Using the data below, return all lines in which "record" appears.

Data provided: Begin

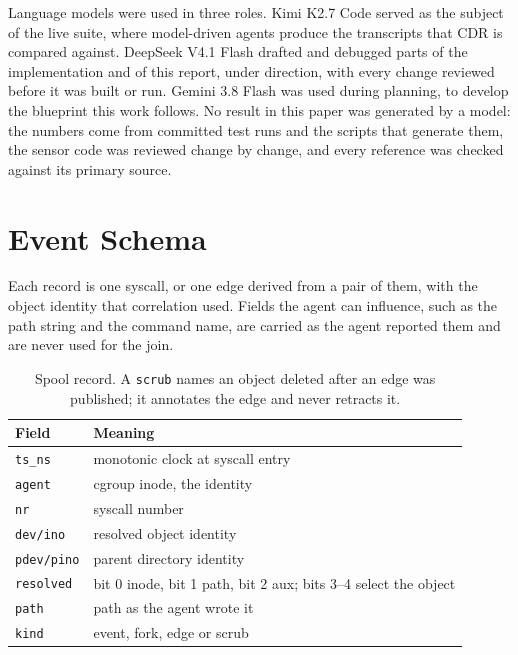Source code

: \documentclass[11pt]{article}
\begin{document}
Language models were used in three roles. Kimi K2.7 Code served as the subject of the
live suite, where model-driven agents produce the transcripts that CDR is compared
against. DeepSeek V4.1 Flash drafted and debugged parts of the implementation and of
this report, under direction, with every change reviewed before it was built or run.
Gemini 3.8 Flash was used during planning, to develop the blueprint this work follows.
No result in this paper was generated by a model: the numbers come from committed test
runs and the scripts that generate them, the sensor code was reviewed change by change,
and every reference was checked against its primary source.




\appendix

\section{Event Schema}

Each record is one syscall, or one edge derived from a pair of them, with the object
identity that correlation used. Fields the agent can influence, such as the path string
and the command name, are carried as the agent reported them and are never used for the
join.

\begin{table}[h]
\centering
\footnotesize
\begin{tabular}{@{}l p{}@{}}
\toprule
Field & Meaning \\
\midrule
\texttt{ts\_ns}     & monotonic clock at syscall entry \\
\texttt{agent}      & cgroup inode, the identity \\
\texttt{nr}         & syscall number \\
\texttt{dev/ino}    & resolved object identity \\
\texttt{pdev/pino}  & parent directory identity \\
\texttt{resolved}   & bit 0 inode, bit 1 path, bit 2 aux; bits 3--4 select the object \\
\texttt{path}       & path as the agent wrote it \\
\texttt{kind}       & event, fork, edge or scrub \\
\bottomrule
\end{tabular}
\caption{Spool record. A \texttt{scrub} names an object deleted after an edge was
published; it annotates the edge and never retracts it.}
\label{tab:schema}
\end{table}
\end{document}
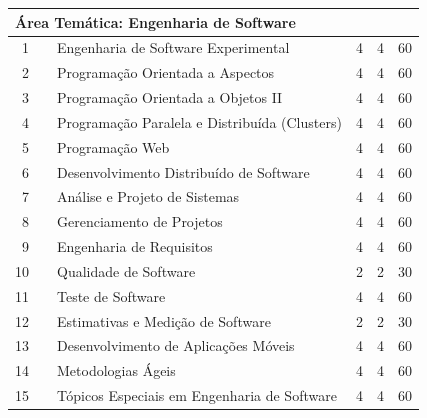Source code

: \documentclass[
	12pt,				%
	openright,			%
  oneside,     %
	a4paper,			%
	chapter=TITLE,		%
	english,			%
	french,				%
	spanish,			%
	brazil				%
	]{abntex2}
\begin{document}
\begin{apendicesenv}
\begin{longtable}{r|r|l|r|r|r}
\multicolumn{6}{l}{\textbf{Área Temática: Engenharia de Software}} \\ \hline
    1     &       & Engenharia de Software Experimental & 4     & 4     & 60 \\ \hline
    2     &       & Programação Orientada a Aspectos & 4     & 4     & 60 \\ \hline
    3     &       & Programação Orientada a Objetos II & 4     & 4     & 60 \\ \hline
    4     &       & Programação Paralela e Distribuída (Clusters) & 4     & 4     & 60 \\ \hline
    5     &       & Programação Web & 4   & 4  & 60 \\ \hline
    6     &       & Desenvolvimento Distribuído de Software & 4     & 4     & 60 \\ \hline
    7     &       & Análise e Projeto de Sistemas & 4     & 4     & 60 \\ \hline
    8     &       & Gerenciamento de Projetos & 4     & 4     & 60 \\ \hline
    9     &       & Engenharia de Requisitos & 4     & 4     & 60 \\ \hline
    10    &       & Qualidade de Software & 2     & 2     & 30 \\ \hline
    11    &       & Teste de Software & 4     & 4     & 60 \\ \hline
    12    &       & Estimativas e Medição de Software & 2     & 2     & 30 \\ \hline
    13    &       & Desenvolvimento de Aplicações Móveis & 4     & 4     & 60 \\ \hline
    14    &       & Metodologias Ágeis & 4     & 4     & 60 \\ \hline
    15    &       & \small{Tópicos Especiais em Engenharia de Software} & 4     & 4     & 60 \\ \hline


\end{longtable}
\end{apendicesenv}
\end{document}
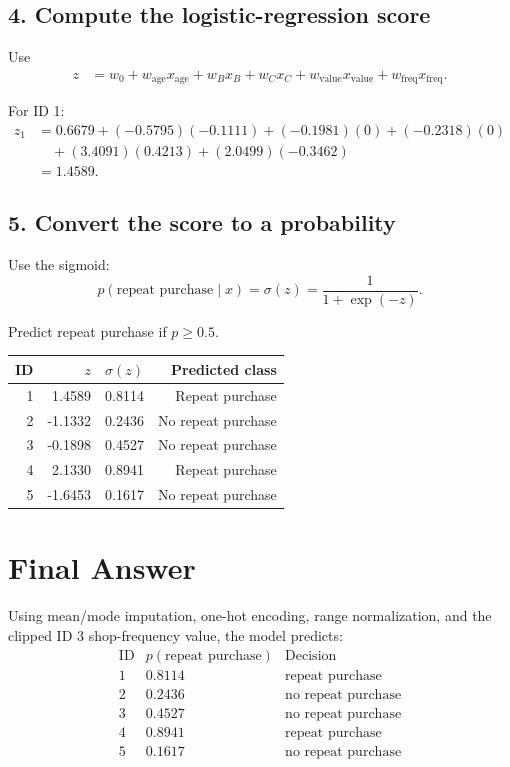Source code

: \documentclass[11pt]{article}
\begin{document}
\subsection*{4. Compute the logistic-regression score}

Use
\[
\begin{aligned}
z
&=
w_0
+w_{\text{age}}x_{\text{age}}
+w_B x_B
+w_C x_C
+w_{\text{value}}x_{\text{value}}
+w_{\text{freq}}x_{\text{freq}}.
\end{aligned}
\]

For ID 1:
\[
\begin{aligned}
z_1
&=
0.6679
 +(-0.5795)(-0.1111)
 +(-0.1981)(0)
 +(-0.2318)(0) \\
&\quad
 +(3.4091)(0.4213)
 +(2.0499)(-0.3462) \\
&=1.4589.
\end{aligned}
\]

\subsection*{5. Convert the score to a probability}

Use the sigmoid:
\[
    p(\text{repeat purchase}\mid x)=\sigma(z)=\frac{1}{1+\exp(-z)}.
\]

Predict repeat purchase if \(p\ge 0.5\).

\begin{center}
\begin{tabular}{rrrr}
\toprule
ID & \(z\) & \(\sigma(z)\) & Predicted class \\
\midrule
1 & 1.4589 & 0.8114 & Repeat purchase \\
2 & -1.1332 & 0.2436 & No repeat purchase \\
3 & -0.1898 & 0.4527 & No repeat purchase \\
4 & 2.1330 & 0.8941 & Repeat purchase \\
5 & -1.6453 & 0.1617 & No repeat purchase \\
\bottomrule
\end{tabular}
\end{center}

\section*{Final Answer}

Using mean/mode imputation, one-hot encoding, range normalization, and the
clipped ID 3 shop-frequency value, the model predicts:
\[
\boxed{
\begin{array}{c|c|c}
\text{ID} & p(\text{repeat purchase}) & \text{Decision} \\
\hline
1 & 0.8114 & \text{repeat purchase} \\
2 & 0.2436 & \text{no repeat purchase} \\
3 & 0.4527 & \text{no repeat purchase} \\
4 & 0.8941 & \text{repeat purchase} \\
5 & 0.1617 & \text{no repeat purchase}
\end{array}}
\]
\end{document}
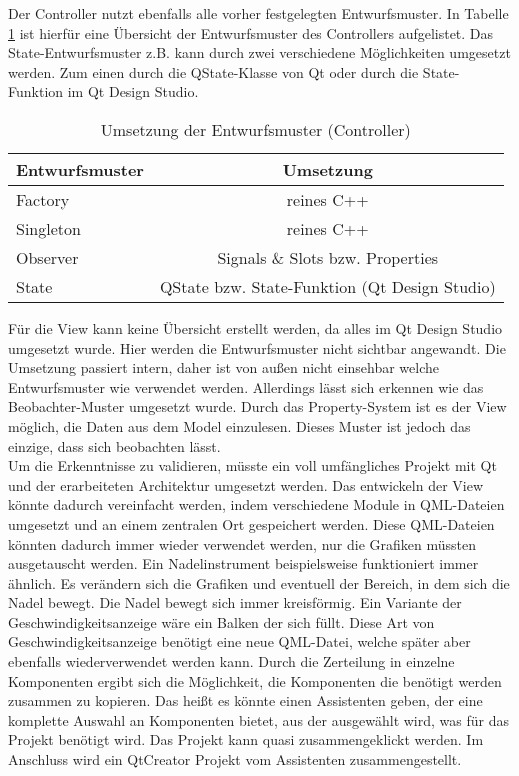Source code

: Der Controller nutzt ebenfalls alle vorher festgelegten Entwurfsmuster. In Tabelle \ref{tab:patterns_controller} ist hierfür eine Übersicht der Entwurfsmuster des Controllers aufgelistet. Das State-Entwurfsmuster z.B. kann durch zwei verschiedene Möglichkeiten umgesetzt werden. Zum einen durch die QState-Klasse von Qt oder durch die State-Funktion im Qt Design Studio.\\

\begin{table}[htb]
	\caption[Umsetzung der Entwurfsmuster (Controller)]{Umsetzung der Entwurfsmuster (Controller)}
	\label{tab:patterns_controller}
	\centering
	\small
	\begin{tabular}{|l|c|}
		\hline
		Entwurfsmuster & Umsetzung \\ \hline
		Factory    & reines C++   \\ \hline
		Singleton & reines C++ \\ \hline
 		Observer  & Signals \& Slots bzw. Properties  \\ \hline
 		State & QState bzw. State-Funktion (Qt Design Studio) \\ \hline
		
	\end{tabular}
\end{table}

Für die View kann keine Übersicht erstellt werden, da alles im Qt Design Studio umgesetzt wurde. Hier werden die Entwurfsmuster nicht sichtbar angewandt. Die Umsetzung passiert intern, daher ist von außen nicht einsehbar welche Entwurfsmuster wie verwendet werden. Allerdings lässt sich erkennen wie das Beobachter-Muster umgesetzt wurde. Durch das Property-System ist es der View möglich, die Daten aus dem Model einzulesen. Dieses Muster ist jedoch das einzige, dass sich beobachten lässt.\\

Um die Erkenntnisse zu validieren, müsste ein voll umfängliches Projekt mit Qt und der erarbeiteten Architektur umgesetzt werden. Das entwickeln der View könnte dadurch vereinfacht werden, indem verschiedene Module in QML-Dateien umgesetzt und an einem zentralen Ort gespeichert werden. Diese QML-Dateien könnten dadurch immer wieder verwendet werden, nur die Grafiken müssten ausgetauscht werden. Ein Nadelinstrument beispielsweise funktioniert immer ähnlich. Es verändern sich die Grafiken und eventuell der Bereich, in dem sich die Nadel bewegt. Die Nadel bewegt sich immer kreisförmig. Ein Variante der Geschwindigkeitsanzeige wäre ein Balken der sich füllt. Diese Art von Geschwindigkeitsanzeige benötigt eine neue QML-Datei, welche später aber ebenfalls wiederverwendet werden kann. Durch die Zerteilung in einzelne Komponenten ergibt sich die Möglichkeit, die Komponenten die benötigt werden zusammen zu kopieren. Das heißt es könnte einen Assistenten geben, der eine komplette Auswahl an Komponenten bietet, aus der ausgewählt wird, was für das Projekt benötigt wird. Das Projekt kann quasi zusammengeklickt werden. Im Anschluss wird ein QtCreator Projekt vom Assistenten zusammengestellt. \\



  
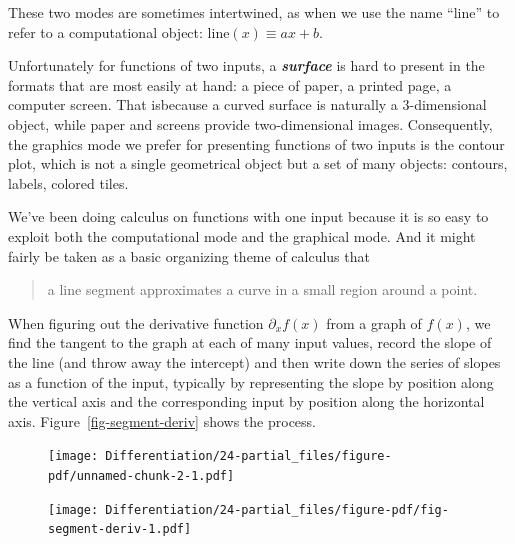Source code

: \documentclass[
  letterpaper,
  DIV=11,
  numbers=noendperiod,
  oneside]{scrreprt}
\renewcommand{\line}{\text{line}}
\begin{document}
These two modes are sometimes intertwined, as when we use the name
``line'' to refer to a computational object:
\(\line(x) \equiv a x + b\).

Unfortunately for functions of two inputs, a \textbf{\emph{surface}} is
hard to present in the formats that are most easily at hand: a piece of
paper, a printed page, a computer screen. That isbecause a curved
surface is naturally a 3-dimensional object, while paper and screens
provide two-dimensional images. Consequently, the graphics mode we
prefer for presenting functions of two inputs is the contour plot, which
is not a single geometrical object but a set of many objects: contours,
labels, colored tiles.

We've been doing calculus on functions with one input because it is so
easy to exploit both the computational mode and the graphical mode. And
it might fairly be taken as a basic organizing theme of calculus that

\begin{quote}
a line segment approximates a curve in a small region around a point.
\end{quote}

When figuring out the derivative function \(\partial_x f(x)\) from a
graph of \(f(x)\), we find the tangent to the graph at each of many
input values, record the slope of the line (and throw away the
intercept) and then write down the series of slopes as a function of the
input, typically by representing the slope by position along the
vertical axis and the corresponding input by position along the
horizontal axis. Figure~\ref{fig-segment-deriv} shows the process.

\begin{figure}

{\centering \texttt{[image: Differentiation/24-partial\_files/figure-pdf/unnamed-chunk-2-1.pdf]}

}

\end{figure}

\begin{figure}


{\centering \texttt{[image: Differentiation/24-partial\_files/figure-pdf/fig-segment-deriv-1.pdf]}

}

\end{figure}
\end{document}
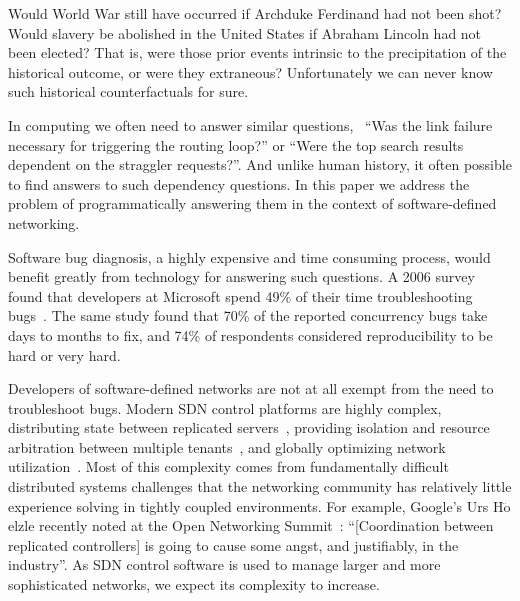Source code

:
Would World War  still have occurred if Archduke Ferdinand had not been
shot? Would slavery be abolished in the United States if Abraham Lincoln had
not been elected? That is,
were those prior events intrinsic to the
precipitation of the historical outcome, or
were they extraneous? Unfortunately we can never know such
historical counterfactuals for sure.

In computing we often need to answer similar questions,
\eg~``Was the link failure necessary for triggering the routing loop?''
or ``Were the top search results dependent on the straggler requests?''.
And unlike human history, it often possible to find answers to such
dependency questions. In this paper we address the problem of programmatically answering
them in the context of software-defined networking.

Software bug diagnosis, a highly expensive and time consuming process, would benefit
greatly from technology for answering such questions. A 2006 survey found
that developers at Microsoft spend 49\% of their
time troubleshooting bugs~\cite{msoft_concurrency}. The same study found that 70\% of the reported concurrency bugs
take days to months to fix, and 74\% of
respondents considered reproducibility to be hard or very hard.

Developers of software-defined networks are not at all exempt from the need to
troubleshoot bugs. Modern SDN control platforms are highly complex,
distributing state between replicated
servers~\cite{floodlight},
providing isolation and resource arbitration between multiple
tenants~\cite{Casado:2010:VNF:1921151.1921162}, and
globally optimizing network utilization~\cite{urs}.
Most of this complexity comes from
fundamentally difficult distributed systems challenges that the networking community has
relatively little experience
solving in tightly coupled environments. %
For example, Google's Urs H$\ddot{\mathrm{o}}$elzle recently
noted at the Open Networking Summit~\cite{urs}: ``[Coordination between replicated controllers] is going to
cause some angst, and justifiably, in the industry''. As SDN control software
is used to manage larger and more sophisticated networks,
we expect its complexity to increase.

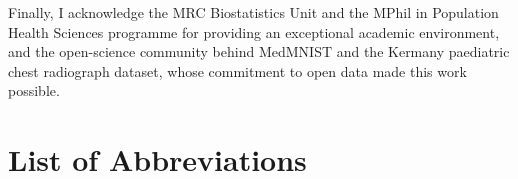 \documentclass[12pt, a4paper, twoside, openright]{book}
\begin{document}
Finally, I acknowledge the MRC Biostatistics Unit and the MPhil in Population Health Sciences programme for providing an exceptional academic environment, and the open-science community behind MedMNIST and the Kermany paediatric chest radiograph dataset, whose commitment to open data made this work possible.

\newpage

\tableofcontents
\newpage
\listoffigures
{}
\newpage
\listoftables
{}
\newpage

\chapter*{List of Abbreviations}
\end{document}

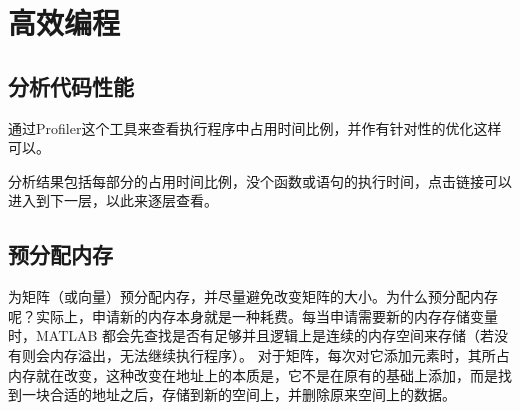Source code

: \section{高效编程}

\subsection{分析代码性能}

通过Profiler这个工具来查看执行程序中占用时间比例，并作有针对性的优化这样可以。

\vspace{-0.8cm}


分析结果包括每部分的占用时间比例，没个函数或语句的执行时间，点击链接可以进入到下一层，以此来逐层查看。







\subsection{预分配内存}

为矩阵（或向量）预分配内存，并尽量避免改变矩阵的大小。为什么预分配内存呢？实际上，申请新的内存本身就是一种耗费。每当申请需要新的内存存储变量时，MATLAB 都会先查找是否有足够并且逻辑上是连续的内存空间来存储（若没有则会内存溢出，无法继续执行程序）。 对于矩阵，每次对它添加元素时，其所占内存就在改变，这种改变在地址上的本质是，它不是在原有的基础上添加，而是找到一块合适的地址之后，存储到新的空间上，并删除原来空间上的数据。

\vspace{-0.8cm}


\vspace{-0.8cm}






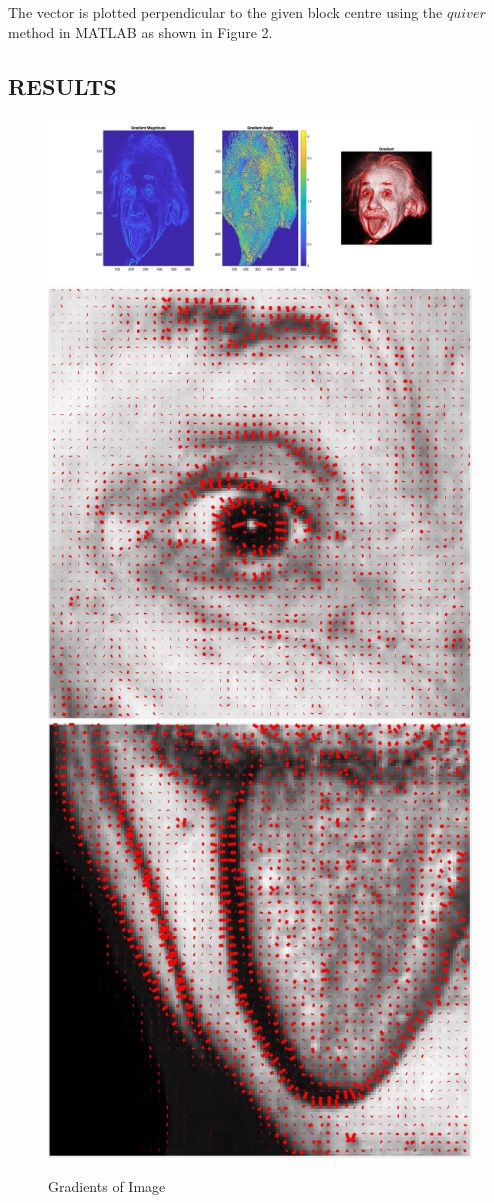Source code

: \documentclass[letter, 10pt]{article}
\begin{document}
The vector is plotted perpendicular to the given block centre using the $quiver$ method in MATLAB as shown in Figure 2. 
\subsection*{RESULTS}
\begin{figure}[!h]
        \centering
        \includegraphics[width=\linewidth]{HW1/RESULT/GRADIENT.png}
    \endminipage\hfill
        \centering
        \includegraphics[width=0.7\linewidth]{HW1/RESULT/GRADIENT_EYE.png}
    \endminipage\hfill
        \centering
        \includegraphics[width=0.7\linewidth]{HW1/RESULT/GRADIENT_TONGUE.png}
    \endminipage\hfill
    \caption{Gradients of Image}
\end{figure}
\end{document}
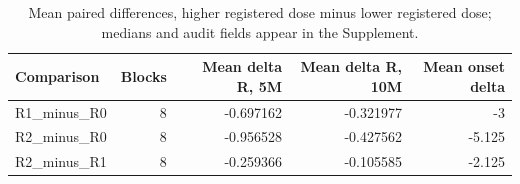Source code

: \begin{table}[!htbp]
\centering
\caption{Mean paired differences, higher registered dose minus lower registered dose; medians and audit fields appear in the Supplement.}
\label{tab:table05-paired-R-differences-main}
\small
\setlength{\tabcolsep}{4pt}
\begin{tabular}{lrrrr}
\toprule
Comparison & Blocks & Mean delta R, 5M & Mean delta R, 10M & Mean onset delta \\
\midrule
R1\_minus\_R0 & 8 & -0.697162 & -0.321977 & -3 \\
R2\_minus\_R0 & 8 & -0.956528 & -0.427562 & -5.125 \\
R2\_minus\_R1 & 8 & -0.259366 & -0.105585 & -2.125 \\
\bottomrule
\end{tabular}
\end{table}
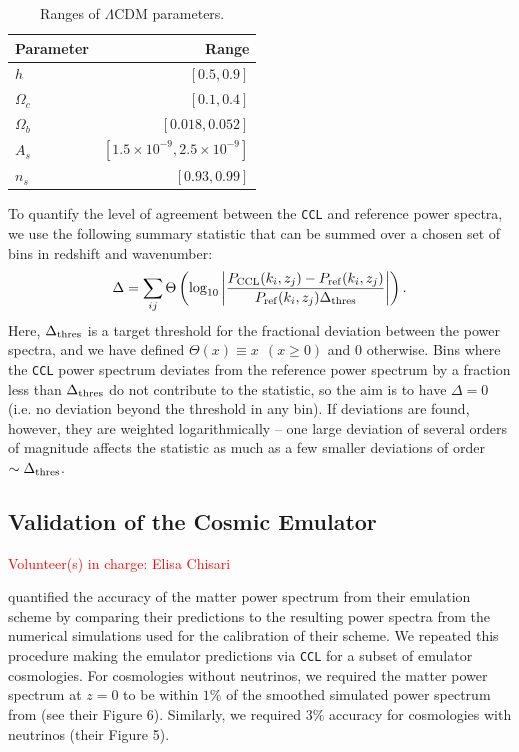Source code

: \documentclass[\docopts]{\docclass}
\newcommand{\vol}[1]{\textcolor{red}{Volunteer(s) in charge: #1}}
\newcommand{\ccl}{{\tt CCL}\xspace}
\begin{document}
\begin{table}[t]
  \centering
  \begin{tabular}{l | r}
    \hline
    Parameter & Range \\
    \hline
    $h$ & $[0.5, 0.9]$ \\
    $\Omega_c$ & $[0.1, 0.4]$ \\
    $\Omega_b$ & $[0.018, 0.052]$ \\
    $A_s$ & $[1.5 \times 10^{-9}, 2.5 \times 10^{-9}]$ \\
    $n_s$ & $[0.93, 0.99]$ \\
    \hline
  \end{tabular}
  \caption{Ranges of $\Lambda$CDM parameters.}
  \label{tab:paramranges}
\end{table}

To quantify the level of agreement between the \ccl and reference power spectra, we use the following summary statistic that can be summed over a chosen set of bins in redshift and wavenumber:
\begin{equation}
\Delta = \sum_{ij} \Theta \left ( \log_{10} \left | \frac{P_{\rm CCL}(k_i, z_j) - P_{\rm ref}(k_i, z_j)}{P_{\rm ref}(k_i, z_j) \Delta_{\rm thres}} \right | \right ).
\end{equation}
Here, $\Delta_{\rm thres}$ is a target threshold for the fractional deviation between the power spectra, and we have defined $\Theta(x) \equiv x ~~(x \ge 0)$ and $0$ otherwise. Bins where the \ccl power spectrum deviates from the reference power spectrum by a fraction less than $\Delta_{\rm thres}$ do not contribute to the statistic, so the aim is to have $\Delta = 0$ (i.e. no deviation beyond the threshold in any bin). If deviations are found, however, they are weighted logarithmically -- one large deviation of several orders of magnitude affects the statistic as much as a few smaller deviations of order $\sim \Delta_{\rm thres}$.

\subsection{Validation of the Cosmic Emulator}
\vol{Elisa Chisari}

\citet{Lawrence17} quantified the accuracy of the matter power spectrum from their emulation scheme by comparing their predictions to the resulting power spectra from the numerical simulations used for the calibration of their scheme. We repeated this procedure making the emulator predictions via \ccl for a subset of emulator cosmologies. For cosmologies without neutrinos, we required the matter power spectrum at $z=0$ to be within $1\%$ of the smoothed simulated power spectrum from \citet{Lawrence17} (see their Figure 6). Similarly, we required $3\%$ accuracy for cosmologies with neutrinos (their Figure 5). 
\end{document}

Data provided: End

• **Result of this exercise**:
Each record is one syscall, or one edge derived from a pair of them, with the object
\caption{Spool record. A \texttt{scrub} names an object deleted after an edge was
input values, record the slope of the line (and throw away the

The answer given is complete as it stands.